**Work required:**
Among the lines below, some may hold the word "length"; state how many do, giving only the number.

──────────

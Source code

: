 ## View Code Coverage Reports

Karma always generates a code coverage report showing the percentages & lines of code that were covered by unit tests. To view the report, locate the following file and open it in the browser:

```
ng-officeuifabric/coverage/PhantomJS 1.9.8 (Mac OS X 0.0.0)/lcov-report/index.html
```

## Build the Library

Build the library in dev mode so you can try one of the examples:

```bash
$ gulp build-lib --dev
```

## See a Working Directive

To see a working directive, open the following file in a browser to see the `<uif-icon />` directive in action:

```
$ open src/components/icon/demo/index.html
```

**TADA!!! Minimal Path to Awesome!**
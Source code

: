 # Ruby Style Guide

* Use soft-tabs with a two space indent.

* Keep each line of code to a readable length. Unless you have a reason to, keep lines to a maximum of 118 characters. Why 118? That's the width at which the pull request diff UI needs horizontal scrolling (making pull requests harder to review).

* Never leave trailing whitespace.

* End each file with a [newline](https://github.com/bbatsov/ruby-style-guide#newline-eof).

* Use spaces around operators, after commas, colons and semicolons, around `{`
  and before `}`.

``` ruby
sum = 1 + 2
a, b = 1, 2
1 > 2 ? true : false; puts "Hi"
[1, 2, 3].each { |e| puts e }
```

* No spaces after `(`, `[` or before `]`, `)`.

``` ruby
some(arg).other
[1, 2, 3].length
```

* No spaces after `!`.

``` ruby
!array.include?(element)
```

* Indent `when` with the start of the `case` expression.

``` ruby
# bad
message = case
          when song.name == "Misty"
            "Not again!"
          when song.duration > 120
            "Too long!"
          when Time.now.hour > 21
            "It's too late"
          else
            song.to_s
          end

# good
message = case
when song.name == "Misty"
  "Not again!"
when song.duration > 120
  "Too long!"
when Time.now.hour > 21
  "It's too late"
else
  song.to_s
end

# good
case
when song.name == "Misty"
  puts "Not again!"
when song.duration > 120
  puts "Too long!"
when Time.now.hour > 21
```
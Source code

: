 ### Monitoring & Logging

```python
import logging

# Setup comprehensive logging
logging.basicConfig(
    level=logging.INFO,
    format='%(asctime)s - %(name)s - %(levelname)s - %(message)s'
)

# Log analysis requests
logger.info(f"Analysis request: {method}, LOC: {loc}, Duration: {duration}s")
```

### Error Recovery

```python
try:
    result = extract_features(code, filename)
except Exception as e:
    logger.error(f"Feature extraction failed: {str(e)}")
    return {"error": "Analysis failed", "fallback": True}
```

──────────

**Response to the task:**
2